Saved entries
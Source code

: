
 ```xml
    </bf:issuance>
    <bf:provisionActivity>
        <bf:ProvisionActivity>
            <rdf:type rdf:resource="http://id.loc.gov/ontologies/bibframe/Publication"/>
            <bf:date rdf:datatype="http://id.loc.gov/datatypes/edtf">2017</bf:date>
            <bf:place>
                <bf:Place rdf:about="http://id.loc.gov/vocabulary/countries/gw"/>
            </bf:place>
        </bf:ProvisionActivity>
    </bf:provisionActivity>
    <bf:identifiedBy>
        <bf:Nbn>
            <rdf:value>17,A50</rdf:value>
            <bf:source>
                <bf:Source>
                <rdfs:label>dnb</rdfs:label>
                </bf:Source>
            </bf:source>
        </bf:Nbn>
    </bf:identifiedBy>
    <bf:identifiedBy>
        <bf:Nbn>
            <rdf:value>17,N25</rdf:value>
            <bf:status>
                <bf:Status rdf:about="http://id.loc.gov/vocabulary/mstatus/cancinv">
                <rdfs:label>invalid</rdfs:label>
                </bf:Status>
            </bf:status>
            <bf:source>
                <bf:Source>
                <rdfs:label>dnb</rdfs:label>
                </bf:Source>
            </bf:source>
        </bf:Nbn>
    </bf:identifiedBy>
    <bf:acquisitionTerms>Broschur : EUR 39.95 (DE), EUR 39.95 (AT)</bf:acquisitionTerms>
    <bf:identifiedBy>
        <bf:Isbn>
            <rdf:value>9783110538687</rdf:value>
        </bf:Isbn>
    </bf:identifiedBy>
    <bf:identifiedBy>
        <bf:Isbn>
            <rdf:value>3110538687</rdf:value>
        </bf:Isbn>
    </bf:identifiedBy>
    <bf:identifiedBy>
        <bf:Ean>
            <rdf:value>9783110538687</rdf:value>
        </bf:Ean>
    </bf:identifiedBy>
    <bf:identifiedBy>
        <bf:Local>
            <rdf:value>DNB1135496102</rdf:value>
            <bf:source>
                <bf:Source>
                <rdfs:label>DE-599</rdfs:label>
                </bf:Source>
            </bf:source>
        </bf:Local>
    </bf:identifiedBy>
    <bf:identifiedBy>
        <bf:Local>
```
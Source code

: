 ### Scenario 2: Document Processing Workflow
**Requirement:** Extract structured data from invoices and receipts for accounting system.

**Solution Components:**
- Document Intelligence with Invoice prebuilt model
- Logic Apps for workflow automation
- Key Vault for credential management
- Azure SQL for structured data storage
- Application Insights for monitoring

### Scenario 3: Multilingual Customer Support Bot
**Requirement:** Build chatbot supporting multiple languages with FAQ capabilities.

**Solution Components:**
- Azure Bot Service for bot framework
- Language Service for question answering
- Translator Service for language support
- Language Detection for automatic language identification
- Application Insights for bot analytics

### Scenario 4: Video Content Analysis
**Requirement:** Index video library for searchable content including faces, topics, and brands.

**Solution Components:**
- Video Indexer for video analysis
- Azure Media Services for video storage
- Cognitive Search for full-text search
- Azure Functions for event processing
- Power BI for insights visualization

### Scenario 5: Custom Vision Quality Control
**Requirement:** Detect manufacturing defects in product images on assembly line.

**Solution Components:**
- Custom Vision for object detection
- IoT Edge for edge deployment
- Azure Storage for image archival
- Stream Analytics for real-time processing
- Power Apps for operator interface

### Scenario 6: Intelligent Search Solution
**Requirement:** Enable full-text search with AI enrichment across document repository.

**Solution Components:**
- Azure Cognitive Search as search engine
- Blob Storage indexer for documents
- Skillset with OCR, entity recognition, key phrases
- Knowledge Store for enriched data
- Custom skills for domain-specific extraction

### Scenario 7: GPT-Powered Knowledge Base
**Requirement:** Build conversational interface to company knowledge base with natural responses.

**EXERCISE DETAILS:**
Your answer should be the lines of the records that include the word "Build".

**WORKED SOLUTION:**
**Requirement:** Build chatbot supporting multiple languages with FAQ capabilities.
**Requirement:** Build conversational interface to company knowledge base with natural responses.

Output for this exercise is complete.